If you have questions about your account, your repayments or how to use Customer Online, please see our frequently asked questions below.
If you want to know where to check or update your account details – you can find relevant information here.
You can update your contact and banking details in Customer Online, which can be accessed via the Log In link at the top right of our homepage. Your Customer Online portal gives you quick and easy control over your account, allowing you to manage your repayments and details, with access to information such as how to make payments, to discharge your loan and our BSB number. You may find that the changes you wish to make are already accessible to you and can be done without the assistance of our service team.
Liberty has always assessed customers based on their individual circumstances, allowing us to provide more personalised and tailored solutions. This also applies to hardship and helping customers in need.
We are committed to providing assistance that best suits your circumstances. The following is a list of options available which we will discuss with you.
Yes. We may be able to defer your repayments depending on your situation. It’s important to understand that if you stop making loan payments, interest is still charged, and your loan balance will continue to increase. You don’t have to make a lump sum payment at the end of your deferred repayment period. But when you start making payments again, your regular repayment amount will increase because your loan balance is higher. Please call us on 13 11 33 or email us at firstname.lastname@example.org to discuss putting an arrangement in place to defer or reduce your repayments.
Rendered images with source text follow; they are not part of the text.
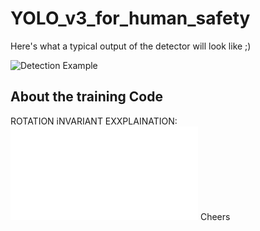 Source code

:# YOLO_v3_for_human_safety

Here's what a typical output of the detector will look like ;)

![Detection Example](https://i.imgur.com/m2jwnen.png)

## About the training Code

ROTATION iNVARIANT EXXPLAINATION:
![](images/Main.pdf)
Cheers

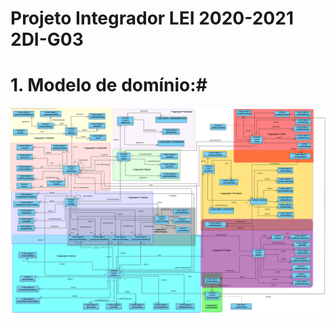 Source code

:Projeto Integrador LEI 2020-2021 2DI-G03
===========================================

# 1. Modelo de domínio:#

![MD](SprintB/md/md.svg)

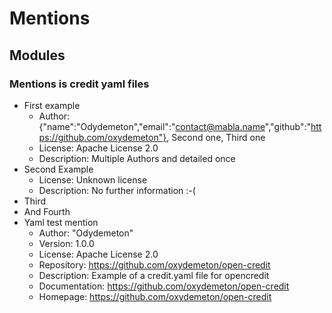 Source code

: # Mentions
## Modules
### Mentions is credit yaml files
- First example
    - Author: {"name":"Odydemeton","email":"contact@mabla.name","github":"https://github.com/oxydemeton"}, Second one, Third one
    - License: Apache License 2.0
    - Description: Multiple Authors and detailed once
- Second Example
    - License: Unknown license
    - Description: No further information \:-(
- Third
- And Fourth
- Yaml test mention
    - Author: "Odydemeton"
    - Version: 1.0.0
    - License: Apache License 2.0
    - Repository: https://github.com/oxydemeton/open-credit
    - Description: Example of a credit.yaml file for opencredit
    - Documentation: https://github.com/oxydemeton/open-credit
    - Homepage: https://github.com/oxydemeton/open-credit
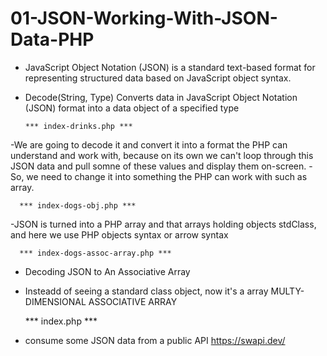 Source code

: # 01-JSON-Working-With-JSON-Data-PHP

* JavaScript Object Notation (JSON) is a standard text-based format for representing structured data based on JavaScript object syntax.
* Decode(String, Type) Converts data in JavaScript Object Notation (JSON) format into a data object of a specified type

      *** index-drinks.php ***
-We are going to decode it and convert it into a format the PHP can understand and work with, because on its own we can't loop through this JSON data and pull somne of  these values and display them on-screen.
-So, we need to change it into something the PHP can work with such as array.


      *** index-dogs-obj.php ***
-JSON is turned into a PHP array and that arrays holding objects stdClass, and here we use PHP objects syntax or arrow syntax

      *** index-dogs-assoc-array.php ***
- Decoding JSON to An Associative Array     
- Insteadd of seeing a standard class object, now it's a array MULTY-DIMENSIONAL ASSOCIATIVE ARRAY 
         
     *** index.php  ***
- consume some JSON data from a public API  https://swapi.dev/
Depending on your individual circumstances, we may be able to change your repayments from principal and interest to interest only. This will temporarily reduce your repayment amount. It is important to understand that if we do this, your loan balance will not reduce during this period which costs you more interest. Please call us on 13 11 33 or email us at email@example.com to discuss whether your loan will be eligible for interest only repayments.
A payment moratorium or payment holiday is a short-term pause placed on your loan repayments that can be helpful in times of unexpected change. Please call us on 13 11 33 or email us at firstname.lastname@example.org to discuss if a payment moratorium is a suitable option for you.
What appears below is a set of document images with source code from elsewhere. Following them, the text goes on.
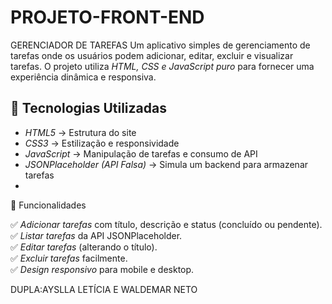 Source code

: # PROJETO-FRONT-END
GERENCIADOR DE TAREFAS
Um aplicativo simples de gerenciamento de tarefas onde os usuários podem adicionar, editar, excluir e visualizar tarefas. O projeto utiliza *HTML, CSS e JavaScript puro* para fornecer uma experiência dinâmica e responsiva.

## 🚀 Tecnologias Utilizadas

- *HTML5* → Estrutura do site  
- *CSS3* → Estilização e responsividade  
- *JavaScript* → Manipulação de tarefas e consumo de API  
- *JSONPlaceholder (API Falsa)* → Simula um backend para armazenar tarefas
- 
🎯 Funcionalidades

✅ *Adicionar tarefas* com título, descrição e status (concluído ou pendente).  
✅ *Listar tarefas* da API JSONPlaceholder.  
✅ *Editar tarefas* (alterando o título).  
✅ *Excluir tarefas* facilmente.  
✅ *Design responsivo* para mobile e desktop.

DUPLA:AYSLLA LETÍCIA E WALDEMAR NETO
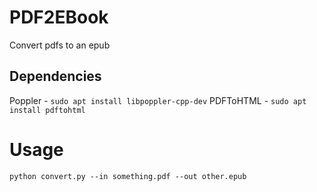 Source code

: PDF2EBook
=========

Convert pdfs to an epub


Dependencies
------------

Poppler - `sudo apt install libpoppler-cpp-dev`
PDFToHTML - `sudo apt install pdftohtml`


Usage
=====

`python convert.py --in something.pdf --out other.epub`
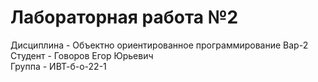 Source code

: # Лабораторная работа №2
Дисциплина - Объектно ориентированное программирование Вар-2
<br>
Студент - Говоров Егор Юрьевич
<br>
Группа - ИВТ-б-о-22-1
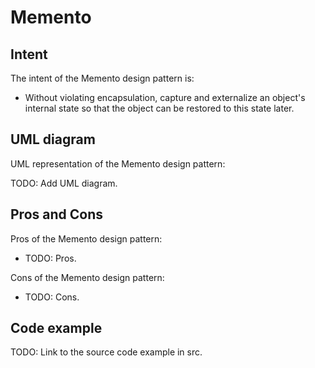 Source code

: # Memento

## Intent

The intent of the Memento design pattern is:

- Without violating encapsulation, capture and externalize an object's internal state so that the object can be restored to this state later.

## UML diagram

UML representation of the Memento design pattern:

TODO: Add UML diagram.

## Pros and Cons

Pros of the Memento design pattern:

- TODO: Pros.

Cons of the Memento design pattern:

- TODO: Cons.

## Code example

TODO: Link to the source code example in src.

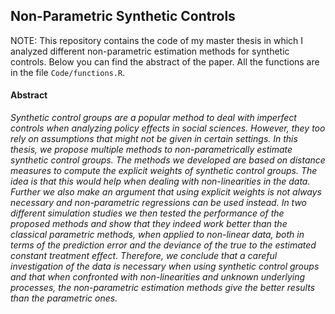 ## Non-Parametric Synthetic Controls

NOTE: This repository contains the code of my master thesis in which I analyzed different non-parametric estimation methods for synthetic controls. Below you can find the abstract of the paper. All the functions are in the file `Code/functions.R`.

#### Abstract
*Synthetic control groups are a popular method to deal with imperfect controls when analyzing policy effects in social sciences. However, they too rely on assumptions that might not be given in certain settings. In this thesis, we propose multiple methods to non-parametrically estimate synthetic control groups. The methods we developed are based on distance measures to compute the explicit weights of synthetic control groups. The idea is that this would help when dealing with non-linearities in the data. Further we also make an argument that using explicit weights is not always necessary and non-parametric regressions can be used instead. In two different simulation studies we then tested the performance of the proposed methods and show that they indeed work better than the classical parametric methods, when applied to non-linear data, both in terms of the prediction error and the deviance of the true to the estimated constant treatment effect. Therefore, we conclude that a careful investigation of the data is necessary when using synthetic control groups and that when confronted with non-linearities and unknown underlying processes, the non-parametric estimation methods give the better results than the parametric ones.*
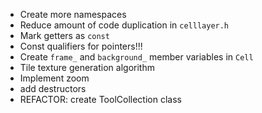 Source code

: - Create more namespaces
- Reduce amount of code duplication in `celllayer.h`
- Mark getters as `const`
- Const qualifiers for pointers!!!
- Create `frame_` and `background_` member variables in `Cell`
- Tile texture generation algorithm
- Implement zoom
- add destructors
- REFACTOR: create ToolCollection class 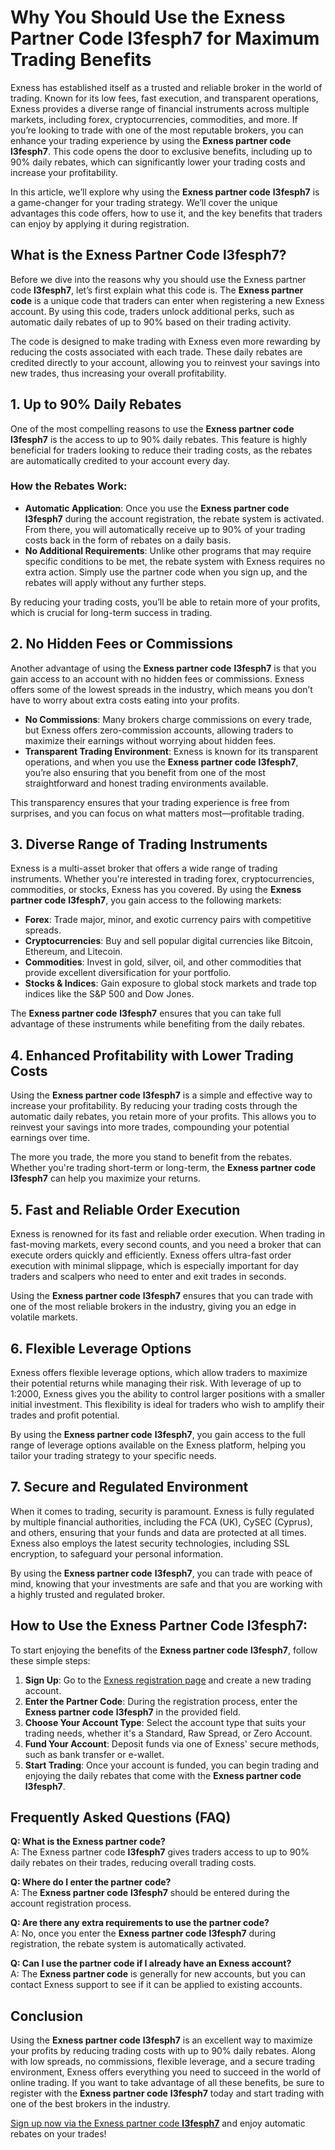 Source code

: # Why You Should Use the Exness Partner Code **l3fesph7** for Maximum Trading Benefits

Exness has established itself as a trusted and reliable broker in the world of trading. Known for its low fees, fast execution, and transparent operations, Exness provides a diverse range of financial instruments across multiple markets, including forex, cryptocurrencies, commodities, and more. If you’re looking to trade with one of the most reputable brokers, you can enhance your trading experience by using the **Exness partner code** **l3fesph7**. This code opens the door to exclusive benefits, including up to 90% daily rebates, which can significantly lower your trading costs and increase your profitability.

In this article, we’ll explore why using the **Exness partner code** **l3fesph7** is a game-changer for your trading strategy. We’ll cover the unique advantages this code offers, how to use it, and the key benefits that traders can enjoy by applying it during registration.

## What is the Exness Partner Code **l3fesph7**?

Before we dive into the reasons why you should use the Exness partner code **l3fesph7**, let’s first explain what this code is. The **Exness partner code** is a unique code that traders can enter when registering a new Exness account. By using this code, traders unlock additional perks, such as automatic daily rebates of up to 90% based on their trading activity.

The code is designed to make trading with Exness even more rewarding by reducing the costs associated with each trade. These daily rebates are credited directly to your account, allowing you to reinvest your savings into new trades, thus increasing your overall profitability.

## 1. **Up to 90% Daily Rebates**

One of the most compelling reasons to use the **Exness partner code** **l3fesph7** is the access to up to 90% daily rebates. This feature is highly beneficial for traders looking to reduce their trading costs, as the rebates are automatically credited to your account every day. 

### How the Rebates Work:

- **Automatic Application**: Once you use the **Exness partner code** **l3fesph7** during the account registration, the rebate system is activated. From there, you will automatically receive up to 90% of your trading costs back in the form of rebates on a daily basis.
- **No Additional Requirements**: Unlike other programs that may require specific conditions to be met, the rebate system with Exness requires no extra action. Simply use the partner code when you sign up, and the rebates will apply without any further steps.

By reducing your trading costs, you’ll be able to retain more of your profits, which is crucial for long-term success in trading.

## 2. **No Hidden Fees or Commissions**

Another advantage of using the **Exness partner code** **l3fesph7** is that you gain access to an account with no hidden fees or commissions. Exness offers some of the lowest spreads in the industry, which means you don’t have to worry about extra costs eating into your profits.

- **No Commissions**: Many brokers charge commissions on every trade, but Exness offers zero-commission accounts, allowing traders to maximize their earnings without worrying about hidden fees.
- **Transparent Trading Environment**: Exness is known for its transparent operations, and when you use the **Exness partner code** **l3fesph7**, you’re also ensuring that you benefit from one of the most straightforward and honest trading environments available.

This transparency ensures that your trading experience is free from surprises, and you can focus on what matters most—profitable trading.

## 3. **Diverse Range of Trading Instruments**

Exness is a multi-asset broker that offers a wide range of trading instruments. Whether you're interested in trading forex, cryptocurrencies, commodities, or stocks, Exness has you covered. By using the **Exness partner code** **l3fesph7**, you gain access to the following markets:

- **Forex**: Trade major, minor, and exotic currency pairs with competitive spreads.
- **Cryptocurrencies**: Buy and sell popular digital currencies like Bitcoin, Ethereum, and Litecoin.
- **Commodities**: Invest in gold, silver, oil, and other commodities that provide excellent diversification for your portfolio.
- **Stocks & Indices**: Gain exposure to global stock markets and trade top indices like the S&P 500 and Dow Jones.

The **Exness partner code** **l3fesph7** ensures that you can take full advantage of these instruments while benefiting from the daily rebates.

## 4. **Enhanced Profitability with Lower Trading Costs**

Using the **Exness partner code** **l3fesph7** is a simple and effective way to increase your profitability. By reducing your trading costs through the automatic daily rebates, you retain more of your profits. This allows you to reinvest your savings into more trades, compounding your potential earnings over time.

The more you trade, the more you stand to benefit from the rebates. Whether you're trading short-term or long-term, the **Exness partner code** **l3fesph7** can help you maximize your returns.

## 5. **Fast and Reliable Order Execution**

Exness is renowned for its fast and reliable order execution. When trading in fast-moving markets, every second counts, and you need a broker that can execute orders quickly and efficiently. Exness offers ultra-fast order execution with minimal slippage, which is especially important for day traders and scalpers who need to enter and exit trades in seconds.

Using the **Exness partner code** **l3fesph7** ensures that you can trade with one of the most reliable brokers in the industry, giving you an edge in volatile markets.

## 6. **Flexible Leverage Options**

Exness offers flexible leverage options, which allow traders to maximize their potential returns while managing their risk. With leverage of up to 1:2000, Exness gives you the ability to control larger positions with a smaller initial investment. This flexibility is ideal for traders who wish to amplify their trades and profit potential.

By using the **Exness partner code** **l3fesph7**, you gain access to the full range of leverage options available on the Exness platform, helping you tailor your trading strategy to your specific needs.

## 7. **Secure and Regulated Environment**

When it comes to trading, security is paramount. Exness is fully regulated by multiple financial authorities, including the FCA (UK), CySEC (Cyprus), and others, ensuring that your funds and data are protected at all times. Exness also employs the latest security technologies, including SSL encryption, to safeguard your personal information.

By using the **Exness partner code** **l3fesph7**, you can trade with peace of mind, knowing that your investments are safe and that you are working with a highly trusted and regulated broker.

## How to Use the Exness Partner Code **l3fesph7**:

To start enjoying the benefits of the **Exness partner code** **l3fesph7**, follow these simple steps:

1. **Sign Up**: Go to the [Exness registration page](https://one.exnesstrack.org/a/l3fesph7) and create a new trading account.
2. **Enter the Partner Code**: During the registration process, enter the **Exness partner code** **l3fesph7** in the provided field.
3. **Choose Your Account Type**: Select the account type that suits your trading needs, whether it's a Standard, Raw Spread, or Zero Account.
4. **Fund Your Account**: Deposit funds via one of Exness' secure methods, such as bank transfer or e-wallet.
5. **Start Trading**: Once your account is funded, you can begin trading and enjoying the daily rebates that come with the **Exness partner code** **l3fesph7**.

## Frequently Asked Questions (FAQ)

**Q: What is the Exness partner code?**  
A: The Exness partner code **l3fesph7** gives traders access to up to 90% daily rebates on their trades, reducing overall trading costs.

**Q: Where do I enter the partner code?**  
A: The **Exness partner code** **l3fesph7** should be entered during the account registration process.

**Q: Are there any extra requirements to use the partner code?**  
A: No, once you enter the **Exness partner code** **l3fesph7** during registration, the rebate system is automatically activated.

**Q: Can I use the partner code if I already have an Exness account?**  
A: The **Exness partner code** is generally for new accounts, but you can contact Exness support to see if it can be applied to existing accounts.

## Conclusion

Using the **Exness partner code** **l3fesph7** is an excellent way to maximize your profits by reducing trading costs with up to 90% daily rebates. Along with low spreads, no commissions, flexible leverage, and a secure trading environment, Exness offers everything you need to succeed in the world of online trading. If you want to take advantage of all these benefits, be sure to register with the **Exness partner code** **l3fesph7** today and start trading with one of the best brokers in the industry.

[Sign up now via the Exness partner code **l3fesph7**](https://one.exnesstrack.org/a/l3fesph7) and enjoy automatic rebates on your trades!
If we are able to provide a payment moratorium or payment holiday you will not be required to make any repayments during the agreed time period. However, interest and fees will continue to accrue on your loan. This means at the end of the payment moratorium or payment holiday, your loan balance will be higher, and your minimum repayments will increase so that your loan can still be paid within your loan term. This is why we take the time to explore this option with you with careful consideration.
Not this time but this may change in the future. There are legal developments regarding hardship which may lead to the recording of any deferral or reduction of your loan repayments on your credit file.
Yes. We can speak to your financial counsellor or authorised representative if you would like us to. You'll need to complete a Third-Party Authority Form. This gives us your authority to talk to your preferred representative about your situation.
There are several government assistance initiatives available to help individuals, households and businesses. You can refer to the factsheet relevant to your circumstances here.
Once your financial circumstances have improved and you’re able to resume your full repayments please contact us on 13 11 33 or email us at email@example.com. Together, we will work out how much you can afford to pay towards your loan.
It costs you less interest if you can make repayments to catch up. But if that isn’t an option in the short term, we may be able to capitalise your arrears depending on your circumstances. That would mean your minimum repayments will be higher so that your loan can still be paid within your loan term.
If you are concerned about incurring break costs and want to know more about how fixed rate loan break costs are managed at Liberty, you can learn more here.
Selecting a fixed rate loan contract means the annual interest rate on your loan will not change during the fixed loan term. It provides certainty that repayments will not change during the term of the fixed rate loan contract.
A break cost represents the amount of economic cost we experience if you choose to break your fixed interest rate loan with us. We pass this cost to you as a break cost.
To provide fixed rate loans, we arrange fixed rate funding for your loan term. When you break your fixed rate loan earlier than expected, we remain committed to those arrangements. Our break costs are a reasonable estimate of the economic cost we incur as a result of those commitments continuing. For example, if market rates decline and funds are repaid early, those funds would not be able to earn the same rates which were available during the time your fixed loan was arranged.
Your Loan Agreement will disclose whether a break cost may apply. Your terms and conditions will outline under what circumstances it may be payable. If unsure, just call us on 13 11 33 and we’ll confirm for you.
Usually break costs apply when interest rates have declined and the most common scenarios that may result in a break cost include switching your loan from fixed to variable rate, borrowing more money through a loan top up, and paying off your entire loan early.
Break costs will vary based on the loan amount and the change in interest rates between your loan settlement and today. We recommend that you ask us for an estimate of the break costs and seek independent financial advice before you prepay a fixed rate loan.